- _Task instructions_
Among the lines below, some may contain the string "README". Say how many do, and give nothing besides the number.

☆ ☆ ☆ ☆

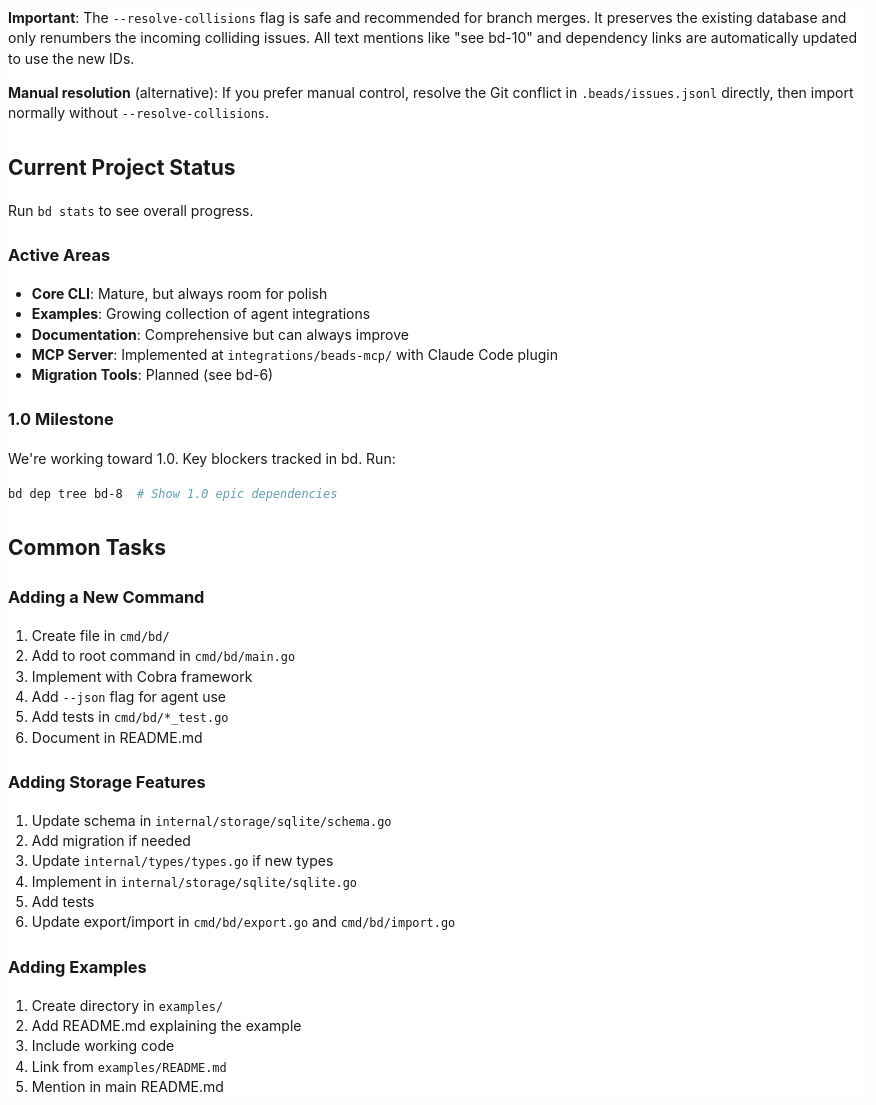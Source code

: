 **Important**: The `--resolve-collisions` flag is safe and recommended for branch merges. It preserves the existing database and only renumbers the incoming colliding issues. All text mentions like "see bd-10" and dependency links are automatically updated to use the new IDs.

**Manual resolution** (alternative):
If you prefer manual control, resolve the Git conflict in `.beads/issues.jsonl` directly, then import normally without `--resolve-collisions`.

## Current Project Status

Run `bd stats` to see overall progress.

### Active Areas

- **Core CLI**: Mature, but always room for polish
- **Examples**: Growing collection of agent integrations
- **Documentation**: Comprehensive but can always improve
- **MCP Server**: Implemented at `integrations/beads-mcp/` with Claude Code plugin
- **Migration Tools**: Planned (see bd-6)

### 1.0 Milestone

We're working toward 1.0. Key blockers tracked in bd. Run:
```bash
bd dep tree bd-8  # Show 1.0 epic dependencies
```

## Common Tasks

### Adding a New Command

1. Create file in `cmd/bd/`
2. Add to root command in `cmd/bd/main.go`
3. Implement with Cobra framework
4. Add `--json` flag for agent use
5. Add tests in `cmd/bd/*_test.go`
6. Document in README.md

### Adding Storage Features

1. Update schema in `internal/storage/sqlite/schema.go`
2. Add migration if needed
3. Update `internal/types/types.go` if new types
4. Implement in `internal/storage/sqlite/sqlite.go`
5. Add tests
6. Update export/import in `cmd/bd/export.go` and `cmd/bd/import.go`

### Adding Examples

1. Create directory in `examples/`
2. Add README.md explaining the example
3. Include working code
4. Link from `examples/README.md`
5. Mention in main README.md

☆ ☆ ☆ ☆

- _Task answer_
4